Átila Gregório Franco Rocha: Me formei em Museologia em 2020 e enveredei para a área de conservação e restauro. Em 2021, tive a oportunidade de trabalhar na Câmara dos Deputados, na Coordenação de Preservação de Bens Culturais, e lá tive o primeiro contato com o acervo de Sergio Rodrigues. Fiquei fascinado de conhecer tête-à-tête seus modos de produção, as técnicas e encaixes que ele desenvolvia. Posteriormente, uma colega que fazia parte do grupo me mandou um convite pelo WhatsApp; entrei em contato com o professor e fui admitido. Como estou trabalhando na Esplanada dos Ministérios, fiquei com a missão de investigar os órgãos próximos dali. Como o professor Marcelo já mencionou, investigamos a questão do Ministério da Justiça; agora estamos focando o Senado – e os bons contatos da Câmara também ajudam a desenvolver a pesquisa.

Marcos Antony Costa Pinheiro: Sou doutorando em Artes Visuais, na linha de pesquisa de Métodos e Processos. Minha produção envolve marcenaria e intervenção urbana. Dentro do meu processo, revisito o processo de construção de Brasília, principalmente a construção da capital e como se deu a dispersão nos arredores, na geração das periferias. Meu objetivo é traçar o contraste entre dois pontos antagônicos na esfera do urbanismo: por um lado, o mais orgânico da periferia; por outro, Brasília enquanto processo, enquanto algo mais formal, consagrado na arquitetura. Estagiei durante alguns anos na Maquete, um laboratório atrelado ao Departamento de Artes, e tive contato com muitos móveis de Sergio Rodrigues que estavam por lá, de certa maneira, jogados. Eles iam para lá em determinado momento para serem restaurados, mas, como não existia mais essa política, um cuidado com esses materiais, eles ficaram lá abandonados.

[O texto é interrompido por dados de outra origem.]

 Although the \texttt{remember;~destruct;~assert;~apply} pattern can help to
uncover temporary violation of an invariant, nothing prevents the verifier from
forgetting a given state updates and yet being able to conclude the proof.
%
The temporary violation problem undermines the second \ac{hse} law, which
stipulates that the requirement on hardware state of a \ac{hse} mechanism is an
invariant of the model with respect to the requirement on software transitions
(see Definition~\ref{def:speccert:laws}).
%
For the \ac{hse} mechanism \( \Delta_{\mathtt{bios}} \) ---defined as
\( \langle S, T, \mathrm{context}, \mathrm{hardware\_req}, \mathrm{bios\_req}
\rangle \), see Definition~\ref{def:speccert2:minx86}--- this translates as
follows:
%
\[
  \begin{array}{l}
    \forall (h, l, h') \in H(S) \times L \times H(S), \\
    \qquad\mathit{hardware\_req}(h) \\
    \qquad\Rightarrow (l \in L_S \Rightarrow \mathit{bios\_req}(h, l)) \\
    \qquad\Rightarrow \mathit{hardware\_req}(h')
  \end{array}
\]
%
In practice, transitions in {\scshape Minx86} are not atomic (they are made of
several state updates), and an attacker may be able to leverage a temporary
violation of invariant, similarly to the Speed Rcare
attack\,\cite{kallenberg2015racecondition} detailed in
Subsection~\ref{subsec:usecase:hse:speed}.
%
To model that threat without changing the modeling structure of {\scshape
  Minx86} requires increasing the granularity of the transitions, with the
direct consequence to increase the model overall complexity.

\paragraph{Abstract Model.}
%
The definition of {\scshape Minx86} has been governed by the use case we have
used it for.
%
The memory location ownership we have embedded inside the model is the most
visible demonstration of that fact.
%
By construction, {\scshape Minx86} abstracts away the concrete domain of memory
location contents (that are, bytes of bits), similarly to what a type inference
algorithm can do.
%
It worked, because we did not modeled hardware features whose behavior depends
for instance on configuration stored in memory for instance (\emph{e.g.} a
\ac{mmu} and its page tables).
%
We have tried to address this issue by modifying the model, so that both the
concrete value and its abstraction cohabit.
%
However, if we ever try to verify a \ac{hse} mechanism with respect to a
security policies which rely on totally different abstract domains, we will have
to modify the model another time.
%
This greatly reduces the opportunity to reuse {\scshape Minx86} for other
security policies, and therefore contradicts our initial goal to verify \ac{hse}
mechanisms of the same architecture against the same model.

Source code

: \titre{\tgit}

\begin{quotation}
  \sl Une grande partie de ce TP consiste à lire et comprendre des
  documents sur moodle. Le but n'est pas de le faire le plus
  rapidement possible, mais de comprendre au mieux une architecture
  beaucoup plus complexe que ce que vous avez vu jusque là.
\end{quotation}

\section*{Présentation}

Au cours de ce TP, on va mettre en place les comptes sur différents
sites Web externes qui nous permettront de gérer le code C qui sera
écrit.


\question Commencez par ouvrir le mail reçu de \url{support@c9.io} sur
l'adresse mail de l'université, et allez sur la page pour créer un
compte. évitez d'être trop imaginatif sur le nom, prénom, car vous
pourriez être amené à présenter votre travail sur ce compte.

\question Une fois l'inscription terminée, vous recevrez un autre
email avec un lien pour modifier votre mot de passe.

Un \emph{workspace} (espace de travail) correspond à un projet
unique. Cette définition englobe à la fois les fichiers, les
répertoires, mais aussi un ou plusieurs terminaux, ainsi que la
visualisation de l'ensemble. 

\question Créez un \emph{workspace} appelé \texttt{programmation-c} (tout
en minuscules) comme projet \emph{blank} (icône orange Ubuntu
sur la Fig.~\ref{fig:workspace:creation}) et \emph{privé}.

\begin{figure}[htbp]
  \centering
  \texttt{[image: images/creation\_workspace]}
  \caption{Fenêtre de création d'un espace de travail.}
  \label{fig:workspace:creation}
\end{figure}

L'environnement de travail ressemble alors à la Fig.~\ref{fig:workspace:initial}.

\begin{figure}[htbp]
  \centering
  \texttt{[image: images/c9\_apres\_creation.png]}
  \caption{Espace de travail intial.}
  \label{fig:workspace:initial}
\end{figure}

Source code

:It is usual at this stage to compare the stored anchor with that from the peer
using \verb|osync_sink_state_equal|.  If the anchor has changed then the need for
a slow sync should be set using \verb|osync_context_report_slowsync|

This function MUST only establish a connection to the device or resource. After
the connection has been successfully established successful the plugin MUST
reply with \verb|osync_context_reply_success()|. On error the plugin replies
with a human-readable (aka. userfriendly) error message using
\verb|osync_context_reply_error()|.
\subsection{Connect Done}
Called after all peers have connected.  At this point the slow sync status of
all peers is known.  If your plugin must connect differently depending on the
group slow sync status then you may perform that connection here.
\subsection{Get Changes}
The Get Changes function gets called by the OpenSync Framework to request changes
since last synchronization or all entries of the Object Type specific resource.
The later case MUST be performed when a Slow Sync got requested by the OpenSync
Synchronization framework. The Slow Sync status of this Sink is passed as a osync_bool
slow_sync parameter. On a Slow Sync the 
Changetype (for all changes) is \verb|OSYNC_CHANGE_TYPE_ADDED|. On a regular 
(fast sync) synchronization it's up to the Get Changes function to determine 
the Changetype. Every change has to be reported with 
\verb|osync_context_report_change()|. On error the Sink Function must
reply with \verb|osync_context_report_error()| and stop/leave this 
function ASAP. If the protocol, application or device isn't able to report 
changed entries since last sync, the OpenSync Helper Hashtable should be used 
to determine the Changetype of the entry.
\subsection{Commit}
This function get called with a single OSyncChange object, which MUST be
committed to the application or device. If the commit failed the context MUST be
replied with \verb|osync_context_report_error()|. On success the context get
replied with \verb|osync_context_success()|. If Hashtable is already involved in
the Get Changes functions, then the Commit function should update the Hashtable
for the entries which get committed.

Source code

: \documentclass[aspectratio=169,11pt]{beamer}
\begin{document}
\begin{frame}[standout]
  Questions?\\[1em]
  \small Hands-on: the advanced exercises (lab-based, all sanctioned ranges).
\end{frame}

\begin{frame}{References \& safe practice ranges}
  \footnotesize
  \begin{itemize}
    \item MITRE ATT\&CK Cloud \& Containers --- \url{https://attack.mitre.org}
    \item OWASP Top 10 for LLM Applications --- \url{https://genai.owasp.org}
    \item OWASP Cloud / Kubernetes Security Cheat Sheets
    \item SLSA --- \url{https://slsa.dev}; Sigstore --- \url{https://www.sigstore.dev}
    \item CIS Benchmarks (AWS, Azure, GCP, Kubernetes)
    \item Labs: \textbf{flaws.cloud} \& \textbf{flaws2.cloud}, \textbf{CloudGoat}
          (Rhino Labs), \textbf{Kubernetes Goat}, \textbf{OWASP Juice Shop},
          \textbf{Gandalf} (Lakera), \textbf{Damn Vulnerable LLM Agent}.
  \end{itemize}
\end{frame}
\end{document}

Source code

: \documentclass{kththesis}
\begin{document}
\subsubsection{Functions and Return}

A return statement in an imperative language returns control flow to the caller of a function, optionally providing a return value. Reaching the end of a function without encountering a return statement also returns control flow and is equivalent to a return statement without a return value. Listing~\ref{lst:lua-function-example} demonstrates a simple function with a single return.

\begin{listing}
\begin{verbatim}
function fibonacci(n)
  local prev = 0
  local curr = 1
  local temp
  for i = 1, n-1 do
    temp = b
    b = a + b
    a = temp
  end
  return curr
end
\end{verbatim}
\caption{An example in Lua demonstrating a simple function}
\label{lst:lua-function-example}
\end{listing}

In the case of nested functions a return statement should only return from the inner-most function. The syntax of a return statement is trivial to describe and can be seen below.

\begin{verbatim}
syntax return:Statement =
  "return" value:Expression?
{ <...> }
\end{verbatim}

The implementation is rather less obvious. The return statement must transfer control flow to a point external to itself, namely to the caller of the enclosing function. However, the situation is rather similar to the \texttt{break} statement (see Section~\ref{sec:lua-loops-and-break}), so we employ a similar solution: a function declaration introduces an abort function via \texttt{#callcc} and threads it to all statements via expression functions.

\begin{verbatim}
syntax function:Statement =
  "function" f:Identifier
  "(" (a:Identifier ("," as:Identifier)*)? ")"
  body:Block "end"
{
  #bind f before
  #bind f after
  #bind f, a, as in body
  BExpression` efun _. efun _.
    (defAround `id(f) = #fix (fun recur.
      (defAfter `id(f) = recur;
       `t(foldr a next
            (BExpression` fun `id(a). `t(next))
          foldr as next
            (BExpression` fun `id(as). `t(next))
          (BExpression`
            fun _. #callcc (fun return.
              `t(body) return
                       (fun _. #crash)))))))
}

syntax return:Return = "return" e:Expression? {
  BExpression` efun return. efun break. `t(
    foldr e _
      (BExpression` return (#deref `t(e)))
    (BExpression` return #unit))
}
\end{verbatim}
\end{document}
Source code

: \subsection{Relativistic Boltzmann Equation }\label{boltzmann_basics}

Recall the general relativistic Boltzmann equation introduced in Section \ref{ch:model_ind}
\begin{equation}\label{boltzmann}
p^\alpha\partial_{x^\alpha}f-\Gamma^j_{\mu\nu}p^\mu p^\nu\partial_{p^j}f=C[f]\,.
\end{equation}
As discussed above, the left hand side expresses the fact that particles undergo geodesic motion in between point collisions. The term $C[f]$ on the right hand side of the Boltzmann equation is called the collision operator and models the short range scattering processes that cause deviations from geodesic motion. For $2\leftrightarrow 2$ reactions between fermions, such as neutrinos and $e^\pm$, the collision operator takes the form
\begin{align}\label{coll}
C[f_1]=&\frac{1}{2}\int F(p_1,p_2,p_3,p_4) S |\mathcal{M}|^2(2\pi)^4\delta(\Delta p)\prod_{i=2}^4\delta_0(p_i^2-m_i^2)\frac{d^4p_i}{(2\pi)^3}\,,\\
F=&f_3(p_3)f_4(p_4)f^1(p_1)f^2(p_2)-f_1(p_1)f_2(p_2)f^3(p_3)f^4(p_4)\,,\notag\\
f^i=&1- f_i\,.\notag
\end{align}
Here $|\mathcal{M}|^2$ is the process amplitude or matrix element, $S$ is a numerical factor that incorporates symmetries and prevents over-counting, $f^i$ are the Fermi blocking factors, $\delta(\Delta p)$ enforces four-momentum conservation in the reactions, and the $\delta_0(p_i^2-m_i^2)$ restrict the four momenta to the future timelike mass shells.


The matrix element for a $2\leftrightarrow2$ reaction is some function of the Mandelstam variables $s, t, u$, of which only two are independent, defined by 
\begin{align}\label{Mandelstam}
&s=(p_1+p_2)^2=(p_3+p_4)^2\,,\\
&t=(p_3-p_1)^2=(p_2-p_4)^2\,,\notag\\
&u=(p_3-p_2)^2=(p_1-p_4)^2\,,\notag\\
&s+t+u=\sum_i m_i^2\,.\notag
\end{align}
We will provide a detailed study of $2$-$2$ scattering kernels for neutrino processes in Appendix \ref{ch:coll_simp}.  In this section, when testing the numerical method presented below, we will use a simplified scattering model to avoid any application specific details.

Depois de algum tempo, foram retirados todos e enviados para o almoxarifado central. Havia certo controle: os móveis não poderiam desaparecer – e era impossível que eles não desaparecessem, pois faltava um cuidado no confinamento dos mesmos –, estavam lá para conserto, mas ao mesmo tempo eles não retornavam para o uso. Por isso foi feito um levantamento e eles foram para o almoxarifado. Meu contato com algumas peças do mobiliário veio da experiência de reconstruir os móveis para serem utilizados no espaço da maquete, uma preciosa oportunidade de aprender a artesania presente na construção dos móveis, por convivência com esse mobiliário testemunhei muita coisa ser perdida. Aspectos da obra de Sérgio Rodrigues que mais me tocam é o uso da madeira, seus encaixes de maneira sucinta e simples. Outro é a questão da linha de produtividade destes, procuro traçar nessa pesquisa em curso, como se deu a entrada dos móveis de Sergio Rodrigues na questão de nicho de mercado, a criação das lojas, então estou pesquisando a parte da Oca em Brasília, como foi seu processo de abertura, por meio de conversas com pessoas que fizeram parte disso. Tenho feito contato com Gisele Schwartsburd e com outros designers daqui para recontar essa história, tentando entender o declínio desses móveis bem elaborados para o consumo de massa.

Maria Clara Rocha, apresentada por Priscila Rossinetti Rufinoni: a Maria Clara também faz parte da pesquisa, mas não pôde estar presente. Ela é mestranda em Filosofia, e estuda algo mais voltado para o romantismo, para a estética, sobretudo Walter Benjamin. Mas nós trabalhamos juntas na UnB, em um projeto de extensão, sobre a cidade a partir da noção de utopia, então líamos Thomas Morus, A república de Platão, e visitávamos escolas perguntando sobre qual deveria ser a comunidade ideal. Essa pode ser a relação que se estabeleceu entre o projeto “utópico” filosófico e os projetos modernistas de Brasília.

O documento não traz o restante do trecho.